History tells us that Peter did, in fact, take up this call.  Peter stands out as one of the great pastors in the early days of the Christian Church.  We have stories and letters in the New Testament that bear witness to this fact.  I think Peter walked away from that meeting with a newfound faith in the power of love to set things right.  In fact, I wouldn’t be at all surprised if Peter had this encounter in mind when he wrote to a group of churches years later, saying to them, “Above all, maintain constant love for one another, for love covers a multitude of sins.”

I went to seminary declaring, “People like me aren’t allowed to become pastors.”  I said it as a joke, but my sarcasm was a thin veil covering my deep sense of shame and unworthiness.  But it happened that as I heard Jesus’ words to Peter, “Feed my sheep”, I began to notice a new desire rising up within me.  I realized that I wanted to feed Christ’s people with his Word and Sacraments.  Following this desire has led me out into the streets, where many of Christ’s lost sheep stand desperately in need of love.  I am being transformed by that love, even as I try to give it out.  My ministry in the neighborhoods of inner-city Utica has only increased my faith in the radically inclusive love of God.  I believe Jesus is teaching me to read my Bible with a new set of eyes as I read it with drug addicts, prostitutes, and homeless people.  I no longer see it as a book of rules and doctrines, but as a library of stories, poems, and letters, documenting a millennia-long romance between God and God’s people.  Like Peter, I find myself being transformed by the warm embrace of a love (God’s love) that covers a multitude of sins (my sins).

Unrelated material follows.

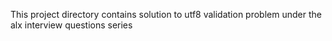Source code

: This project directory contains solution to utf8 validation problem under the alx interview questions series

I don’t know where you are this morning, in relation to this powerful, transforming love of Christ.  Maybe you feel like there is something inside of you that you have to hide from the world?  Maybe you feel like you’ve committed some unforgivable sin and Jesus has finally turned his back on you?  Maybe you feel the crushing burden of doubt or guilt?  If that’s you this morning, I want to encourage you with this Gospel passage.  Jesus is coming into your life now with his gifts of abundance and acceptance.  He is not coming to punish you, but to heal you and, finally, to commission you into his service.

Maybe you’re here today and you’ve already experienced that healing love of Christ firsthand?  If that’s you, then I want to encourage you to take it with you into the world.  There are many of our sisters and brothers who are still bound by chains of guilt, fear, and despair.  Jesus is calling you this morning to follow him into those dark corners of the world, bringing with you the light and the warmth of his love.  One need not be a pastor in order to feed Christ’s hungry sheep.  Each of us, regardless of age or occupation, has a call to ministry.  Likewise, one need not go to Palestine or the inner-city.  There are hurting people who stand in desperate need of love in your own family, neighborhood, and community.  Your co-workers, clients, and supervisors need it.  If you are still in school, look for that fellow student in the cafeteria or playground who always eats or plays alone.  If you are retired, look among your friends and neighbors.  None of us has outlived God’s call on our lives.  For as long as there is still air in your lungs, God still has plans for your life.

Jesus has a lot of love to give and the hurting people of this world desperately need it.  Let’s learn to accept that love for ourselves and then pass it on.  Come on people, let’s feed some sheep.

Let us pray.

Eternal and Holy One, your love, poured out in the life, death, and resurrection of your Son Jesus Christ our Lord, has covered the multitude of our sins: Grant us vision to see your love more clearly in our own lives, that we might pass it on to those hungry sheep who you have entrusted to our care; through the same Jesus Christ, who lives and reigns with you and the Holy Spirit, one God, now and forever.  Amen.